_Task instructions_: Take the line containing "year=2011 $\times$ days\_from\_transaction\_until\_game&" as the first and the last line of the records below as the end, and please set down only what lies between them exactly, both ends included.

_Given records_:
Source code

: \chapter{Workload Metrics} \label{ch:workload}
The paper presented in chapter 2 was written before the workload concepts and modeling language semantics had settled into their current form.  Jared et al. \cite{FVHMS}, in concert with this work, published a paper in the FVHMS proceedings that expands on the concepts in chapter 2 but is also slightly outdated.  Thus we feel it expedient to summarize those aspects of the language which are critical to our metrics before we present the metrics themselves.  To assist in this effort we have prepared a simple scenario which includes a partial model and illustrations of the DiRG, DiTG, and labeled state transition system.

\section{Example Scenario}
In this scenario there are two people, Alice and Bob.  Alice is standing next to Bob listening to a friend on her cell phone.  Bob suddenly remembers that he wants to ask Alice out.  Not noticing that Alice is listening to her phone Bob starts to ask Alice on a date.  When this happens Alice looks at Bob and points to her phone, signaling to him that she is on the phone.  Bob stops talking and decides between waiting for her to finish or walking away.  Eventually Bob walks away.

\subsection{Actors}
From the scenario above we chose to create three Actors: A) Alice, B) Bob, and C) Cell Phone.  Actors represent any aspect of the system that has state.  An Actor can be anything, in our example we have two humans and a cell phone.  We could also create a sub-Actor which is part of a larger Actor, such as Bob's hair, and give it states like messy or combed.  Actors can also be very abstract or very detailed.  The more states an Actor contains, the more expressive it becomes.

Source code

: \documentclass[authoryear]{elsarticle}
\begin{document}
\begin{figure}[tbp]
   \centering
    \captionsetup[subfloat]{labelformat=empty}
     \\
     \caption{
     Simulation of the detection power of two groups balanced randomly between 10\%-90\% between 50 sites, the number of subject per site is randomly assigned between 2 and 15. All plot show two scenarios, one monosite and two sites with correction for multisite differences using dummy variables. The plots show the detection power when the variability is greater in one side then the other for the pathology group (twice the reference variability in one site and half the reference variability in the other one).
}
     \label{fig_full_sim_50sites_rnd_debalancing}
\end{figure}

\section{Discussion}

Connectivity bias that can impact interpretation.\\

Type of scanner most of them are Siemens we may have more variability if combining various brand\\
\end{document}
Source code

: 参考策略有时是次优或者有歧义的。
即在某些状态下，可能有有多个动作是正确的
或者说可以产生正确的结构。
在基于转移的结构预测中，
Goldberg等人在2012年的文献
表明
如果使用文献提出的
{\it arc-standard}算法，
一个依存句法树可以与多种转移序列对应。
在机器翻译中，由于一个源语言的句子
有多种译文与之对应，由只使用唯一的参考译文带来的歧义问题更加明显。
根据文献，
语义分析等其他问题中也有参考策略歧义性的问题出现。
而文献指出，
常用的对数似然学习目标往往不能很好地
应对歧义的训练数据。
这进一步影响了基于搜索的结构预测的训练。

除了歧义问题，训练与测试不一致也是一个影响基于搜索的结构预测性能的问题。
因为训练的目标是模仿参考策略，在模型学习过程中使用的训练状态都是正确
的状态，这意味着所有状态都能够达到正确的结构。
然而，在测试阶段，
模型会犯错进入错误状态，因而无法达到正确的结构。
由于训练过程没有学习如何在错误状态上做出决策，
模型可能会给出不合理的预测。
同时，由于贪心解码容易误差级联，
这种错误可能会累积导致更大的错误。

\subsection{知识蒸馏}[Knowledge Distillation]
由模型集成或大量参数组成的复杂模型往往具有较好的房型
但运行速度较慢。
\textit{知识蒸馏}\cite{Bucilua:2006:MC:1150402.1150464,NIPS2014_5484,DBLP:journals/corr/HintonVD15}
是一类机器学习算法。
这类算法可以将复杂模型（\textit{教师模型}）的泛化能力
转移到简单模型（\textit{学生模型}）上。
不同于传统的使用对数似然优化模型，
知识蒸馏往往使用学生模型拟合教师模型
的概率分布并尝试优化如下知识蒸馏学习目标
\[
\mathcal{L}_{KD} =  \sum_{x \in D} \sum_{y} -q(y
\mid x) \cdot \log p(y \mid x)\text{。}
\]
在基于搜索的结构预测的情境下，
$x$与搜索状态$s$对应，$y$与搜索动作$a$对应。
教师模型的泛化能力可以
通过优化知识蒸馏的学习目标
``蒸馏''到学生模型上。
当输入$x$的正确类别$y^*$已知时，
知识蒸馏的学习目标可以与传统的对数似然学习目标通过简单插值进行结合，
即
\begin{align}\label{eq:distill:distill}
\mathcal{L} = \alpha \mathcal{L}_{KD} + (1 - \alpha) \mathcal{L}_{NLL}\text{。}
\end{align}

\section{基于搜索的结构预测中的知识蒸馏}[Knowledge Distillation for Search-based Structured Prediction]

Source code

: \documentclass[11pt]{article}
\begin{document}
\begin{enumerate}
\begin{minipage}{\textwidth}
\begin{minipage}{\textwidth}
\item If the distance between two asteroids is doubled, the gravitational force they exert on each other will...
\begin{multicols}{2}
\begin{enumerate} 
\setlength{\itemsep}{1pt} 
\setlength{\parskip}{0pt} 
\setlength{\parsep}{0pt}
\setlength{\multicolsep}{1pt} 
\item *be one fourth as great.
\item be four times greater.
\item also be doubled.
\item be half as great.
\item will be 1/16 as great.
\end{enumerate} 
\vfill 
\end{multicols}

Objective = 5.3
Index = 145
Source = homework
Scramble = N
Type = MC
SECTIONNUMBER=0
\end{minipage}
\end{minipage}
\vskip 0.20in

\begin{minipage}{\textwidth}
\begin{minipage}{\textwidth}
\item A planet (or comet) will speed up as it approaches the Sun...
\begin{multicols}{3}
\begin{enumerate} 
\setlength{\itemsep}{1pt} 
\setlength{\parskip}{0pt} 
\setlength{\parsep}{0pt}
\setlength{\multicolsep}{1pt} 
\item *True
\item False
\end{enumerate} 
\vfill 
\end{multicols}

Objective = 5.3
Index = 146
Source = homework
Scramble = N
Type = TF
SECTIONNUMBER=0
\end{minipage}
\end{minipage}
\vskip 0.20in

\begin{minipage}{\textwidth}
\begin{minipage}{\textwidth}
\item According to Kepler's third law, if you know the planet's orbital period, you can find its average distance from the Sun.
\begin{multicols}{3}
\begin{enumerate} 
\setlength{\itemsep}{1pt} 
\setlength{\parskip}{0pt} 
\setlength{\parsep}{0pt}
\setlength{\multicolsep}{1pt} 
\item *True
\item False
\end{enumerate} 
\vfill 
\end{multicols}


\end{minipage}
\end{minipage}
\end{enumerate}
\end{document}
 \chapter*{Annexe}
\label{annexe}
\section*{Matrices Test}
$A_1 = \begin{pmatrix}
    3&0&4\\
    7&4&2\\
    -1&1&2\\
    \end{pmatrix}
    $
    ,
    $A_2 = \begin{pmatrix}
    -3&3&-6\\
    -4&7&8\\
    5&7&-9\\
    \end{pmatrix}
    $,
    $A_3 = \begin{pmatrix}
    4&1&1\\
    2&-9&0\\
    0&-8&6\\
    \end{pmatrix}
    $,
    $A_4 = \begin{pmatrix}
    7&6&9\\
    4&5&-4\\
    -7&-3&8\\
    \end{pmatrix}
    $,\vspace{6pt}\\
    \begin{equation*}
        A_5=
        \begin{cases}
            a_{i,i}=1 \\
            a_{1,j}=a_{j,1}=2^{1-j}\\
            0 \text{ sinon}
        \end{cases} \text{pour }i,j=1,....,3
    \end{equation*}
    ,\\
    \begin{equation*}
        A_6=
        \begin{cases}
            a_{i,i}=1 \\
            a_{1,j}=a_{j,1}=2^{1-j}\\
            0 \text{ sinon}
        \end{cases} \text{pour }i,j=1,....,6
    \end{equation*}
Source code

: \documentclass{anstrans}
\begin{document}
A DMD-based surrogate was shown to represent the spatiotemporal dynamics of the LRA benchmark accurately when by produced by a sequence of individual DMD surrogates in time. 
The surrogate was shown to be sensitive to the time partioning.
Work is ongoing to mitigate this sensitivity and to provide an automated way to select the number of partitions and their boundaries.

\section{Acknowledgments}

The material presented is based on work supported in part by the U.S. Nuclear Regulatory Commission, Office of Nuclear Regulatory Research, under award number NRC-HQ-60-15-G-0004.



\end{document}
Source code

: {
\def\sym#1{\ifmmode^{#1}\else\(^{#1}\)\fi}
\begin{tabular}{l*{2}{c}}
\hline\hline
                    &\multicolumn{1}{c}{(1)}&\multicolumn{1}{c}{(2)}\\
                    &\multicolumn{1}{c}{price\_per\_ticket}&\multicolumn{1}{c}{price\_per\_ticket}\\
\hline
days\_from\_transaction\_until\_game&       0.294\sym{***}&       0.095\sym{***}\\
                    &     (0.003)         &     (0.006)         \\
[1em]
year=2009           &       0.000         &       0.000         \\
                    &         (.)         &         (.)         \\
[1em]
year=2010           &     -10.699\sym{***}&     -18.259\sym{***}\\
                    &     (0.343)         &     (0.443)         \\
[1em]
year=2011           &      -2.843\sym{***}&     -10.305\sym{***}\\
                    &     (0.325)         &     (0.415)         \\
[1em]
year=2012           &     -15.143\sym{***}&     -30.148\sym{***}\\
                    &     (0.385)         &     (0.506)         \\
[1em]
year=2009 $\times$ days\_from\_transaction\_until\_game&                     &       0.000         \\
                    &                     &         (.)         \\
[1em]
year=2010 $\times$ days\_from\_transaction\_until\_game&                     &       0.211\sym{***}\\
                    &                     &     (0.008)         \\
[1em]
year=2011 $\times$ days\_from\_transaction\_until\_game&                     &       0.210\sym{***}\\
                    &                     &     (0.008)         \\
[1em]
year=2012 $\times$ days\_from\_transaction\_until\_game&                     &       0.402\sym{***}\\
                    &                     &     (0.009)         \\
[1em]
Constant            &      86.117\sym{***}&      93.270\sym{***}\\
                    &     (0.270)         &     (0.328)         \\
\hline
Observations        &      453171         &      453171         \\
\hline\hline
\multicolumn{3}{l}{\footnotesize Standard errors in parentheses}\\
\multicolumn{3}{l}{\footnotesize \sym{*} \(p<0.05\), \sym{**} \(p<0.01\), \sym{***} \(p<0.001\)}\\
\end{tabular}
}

_Answer to the exercise_:
year=2011 $\times$ days\_from\_transaction\_until\_game&                     &       0.210\sym{***}\\
                    &                     &     (0.008)         \\
[1em]
year=2012 $\times$ days\_from\_transaction\_until\_game&                     &       0.402\sym{***}\\
                    &                     &     (0.009)         \\
[1em]
Constant            &      86.117\sym{***}&      93.270\sym{***}\\
                    &     (0.270)         &     (0.328)         \\
\hline
Observations        &      453171         &      453171         \\
\hline\hline
\multicolumn{3}{l}{\footnotesize Standard errors in parentheses}\\
\multicolumn{3}{l}{\footnotesize \sym{*} \(p<0.05\), \sym{**} \(p<0.01\), \sym{***} \(p<0.001\)}\\
\end{tabular}
}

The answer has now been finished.